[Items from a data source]
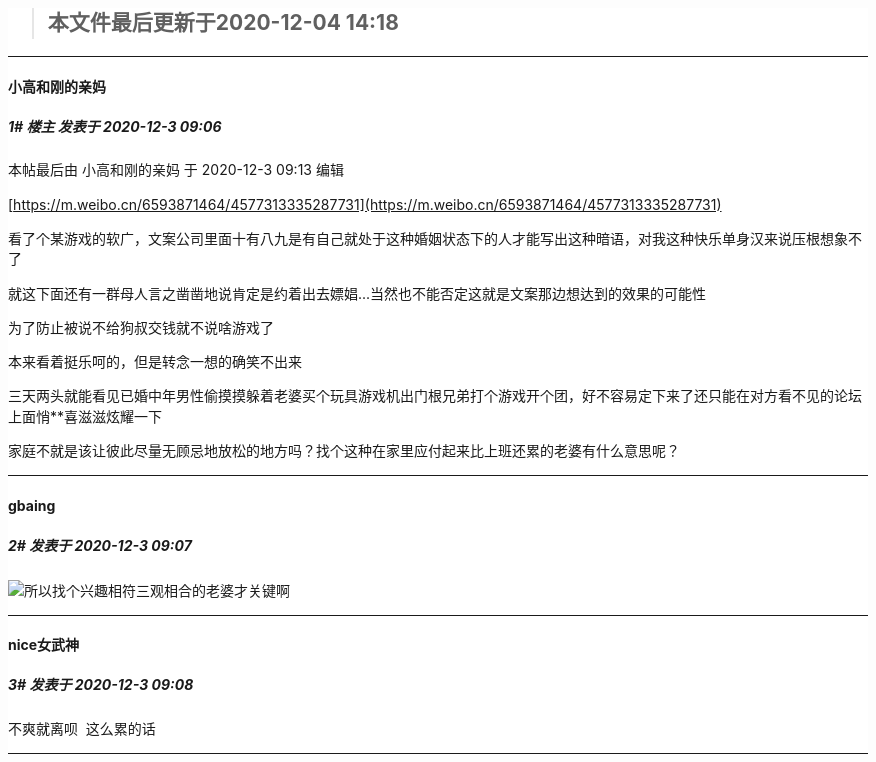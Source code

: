> ## **本文件最后更新于2020-12-04 14:18** 



*****

####  小高和刚的亲妈  
##### 1#       楼主       发表于 2020-12-3 09:06



 本帖最后由 小高和刚的亲妈 于 2020-12-3 09:13 编辑 

[https://m.weibo.cn/6593871464/4577313335287731](https://m.weibo.cn/6593871464/4577313335287731)

看了个某游戏的软广，文案公司里面十有八九是有自己就处于这种婚姻状态下的人才能写出这种暗语，对我这种快乐单身汉来说压根想象不了

就这下面还有一群母人言之凿凿地说肯定是约着出去嫖娼...当然也不能否定这就是文案那边想达到的效果的可能性

为了防止被说不给狗叔交钱就不说啥游戏了



本来看着挺乐呵的，但是转念一想的确笑不出来


三天两头就能看见已婚中年男性偷摸摸躲着老婆买个玩具游戏机出门根兄弟打个游戏开个团，好不容易定下来了还只能在对方看不见的论坛上面悄**喜滋滋炫耀一下


家庭不就是该让彼此尽量无顾忌地放松的地方吗？找个这种在家里应付起来比上班还累的老婆有什么意思呢？







*****

####  gbaing  
##### 2#       发表于 2020-12-3 09:07



<img src="https://static.saraba1st.com/image/smiley/face2017/009.gif" referrerpolicy="no-referrer">所以找个兴趣相符三观相合的老婆才关键啊







*****

####  nice女武神  
##### 3#       发表于 2020-12-3 09:08




不爽就离呗  这么累的话







*****
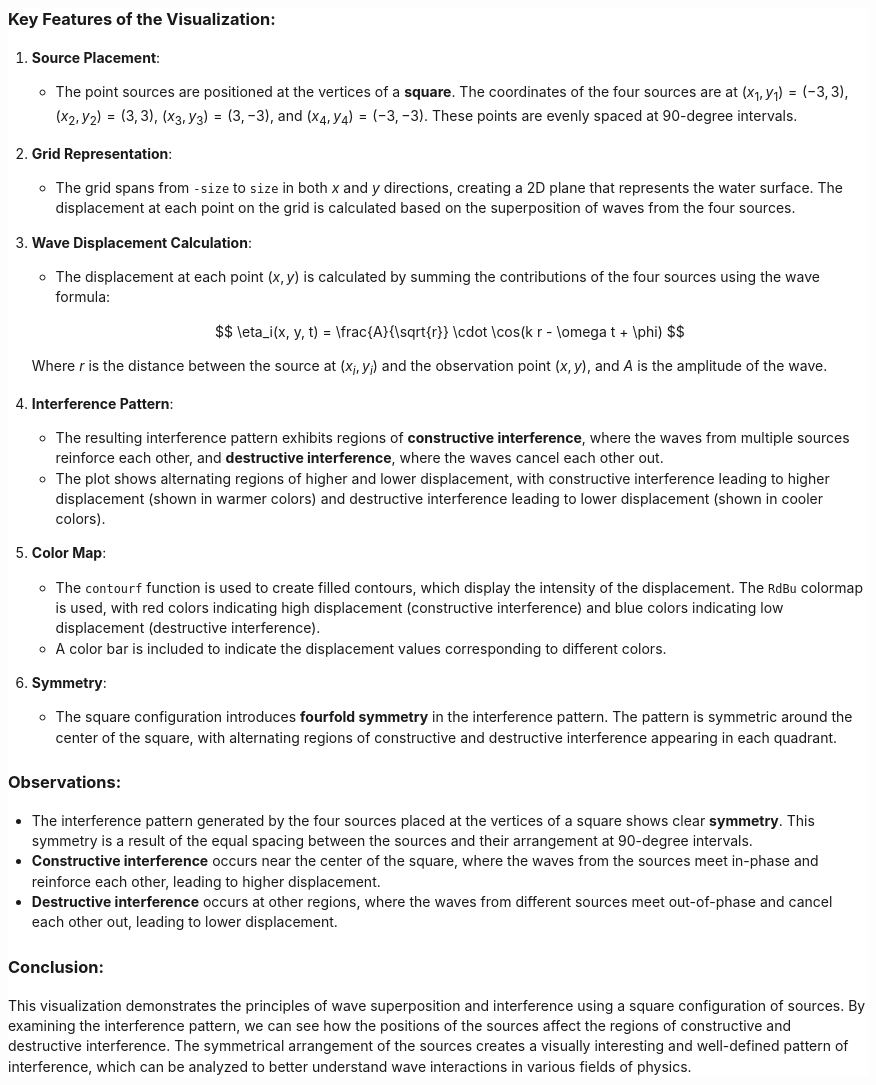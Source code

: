 ### Key Features of the Visualization:

1. **Source Placement**:
   - The point sources are positioned at the vertices of a **square**. The coordinates of the four sources are at $(x_1, y_1) = (-3, 3)$, $(x_2, y_2) = (3, 3)$, $(x_3, y_3) = (3, -3)$, and $(x_4, y_4) = (-3, -3)$. These points are evenly spaced at 90-degree intervals.
   
2. **Grid Representation**:
   - The grid spans from `-size` to `size` in both $x$ and $y$ directions, creating a 2D plane that represents the water surface. The displacement at each point on the grid is calculated based on the superposition of waves from the four sources.

3. **Wave Displacement Calculation**:
   - The displacement at each point $(x, y)$ is calculated by summing the contributions of the four sources using the wave formula:
   
   $$
   \eta_i(x, y, t) = \frac{A}{\sqrt{r}} \cdot \cos(k r - \omega t + \phi)
   $$
   
   Where $r$ is the distance between the source at $(x_i, y_i)$ and the observation point $(x, y)$, and $A$ is the amplitude of the wave.

4. **Interference Pattern**:
   - The resulting interference pattern exhibits regions of **constructive interference**, where the waves from multiple sources reinforce each other, and **destructive interference**, where the waves cancel each other out.
   - The plot shows alternating regions of higher and lower displacement, with constructive interference leading to higher displacement (shown in warmer colors) and destructive interference leading to lower displacement (shown in cooler colors).

5. **Color Map**:
   - The `contourf` function is used to create filled contours, which display the intensity of the displacement. The `RdBu` colormap is used, with red colors indicating high displacement (constructive interference) and blue colors indicating low displacement (destructive interference).
   - A color bar is included to indicate the displacement values corresponding to different colors.

6. **Symmetry**:
   - The square configuration introduces **fourfold symmetry** in the interference pattern. The pattern is symmetric around the center of the square, with alternating regions of constructive and destructive interference appearing in each quadrant.

### Observations:
- The interference pattern generated by the four sources placed at the vertices of a square shows clear **symmetry**. This symmetry is a result of the equal spacing between the sources and their arrangement at 90-degree intervals.
- **Constructive interference** occurs near the center of the square, where the waves from the sources meet in-phase and reinforce each other, leading to higher displacement.
- **Destructive interference** occurs at other regions, where the waves from different sources meet out-of-phase and cancel each other out, leading to lower displacement.

### Conclusion:
This visualization demonstrates the principles of wave superposition and interference using a square configuration of sources. By examining the interference pattern, we can see how the positions of the sources affect the regions of constructive and destructive interference. The symmetrical arrangement of the sources creates a visually interesting and well-defined pattern of interference, which can be analyzed to better understand wave interactions in various fields of physics.
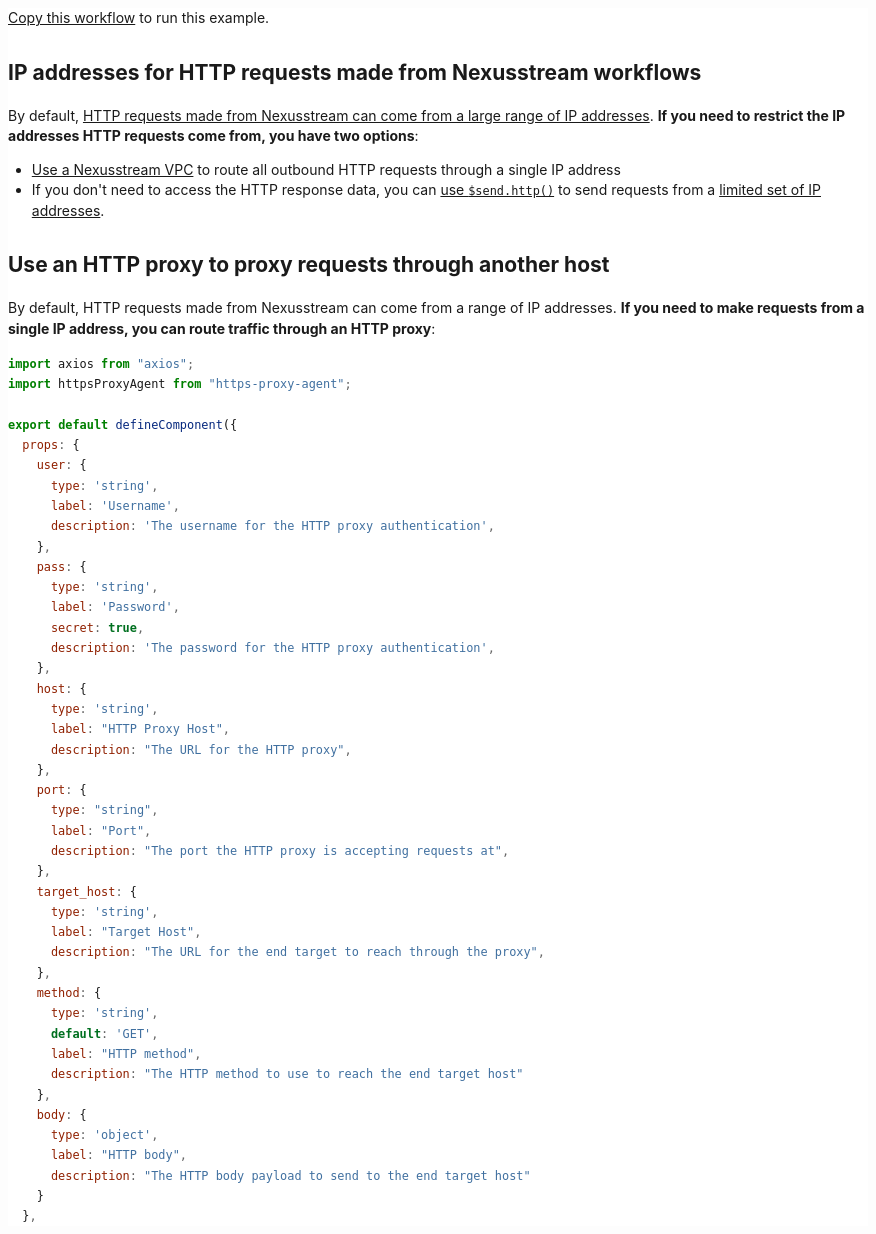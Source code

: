 [Copy this workflow](https://khulnasoft.com/new?h=tch_Oknf4r) to run this example.

## IP addresses for HTTP requests made from Nexusstream workflows

By default, [HTTP requests made from Nexusstream can come from a large range of IP addresses](/privacy-and-security/#hosting-details). **If you need to restrict the IP addresses HTTP requests come from, you have two options**:

- [Use a Nexusstream VPC](/workflows/vpc/) to route all outbound HTTP requests through a single IP address
- If you don't need to access the HTTP response data, you can [use `$send.http()`](/destinations/http/) to send requests from a [limited set of IP addresses](/destinations/http/#ip-addresses-for-nexusstream-http-requests).


## Use an HTTP proxy to proxy requests through another host

By default, HTTP requests made from Nexusstream can come from a range of IP addresses. **If you need to make requests from a single IP address, you can route traffic through an HTTP proxy**:

```javascript
import axios from "axios";
import httpsProxyAgent from "https-proxy-agent";

export default defineComponent({
  props: {
    user: {
      type: 'string',
      label: 'Username',
      description: 'The username for the HTTP proxy authentication',
    },
    pass: {
      type: 'string',
      label: 'Password',
      secret: true,
      description: 'The password for the HTTP proxy authentication',
    },
    host: {
      type: 'string',
      label: "HTTP Proxy Host",
      description: "The URL for the HTTP proxy",
    },
    port: {
      type: "string",
      label: "Port",
      description: "The port the HTTP proxy is accepting requests at",
    },
    target_host: {
      type: 'string',
      label: "Target Host",
      description: "The URL for the end target to reach through the proxy",
    },
    method: {
      type: 'string',
      default: 'GET',
      label: "HTTP method",
      description: "The HTTP method to use to reach the end target host"
    },
    body: {
      type: 'object',
      label: "HTTP body",
      description: "The HTTP body payload to send to the end target host"
    }
  },
```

**What to work on**
Please go through the data above and copy each line containing the word "body".

**Solution for this task**
    body: {
      label: "HTTP body",
      description: "The HTTP body payload to send to the end target host"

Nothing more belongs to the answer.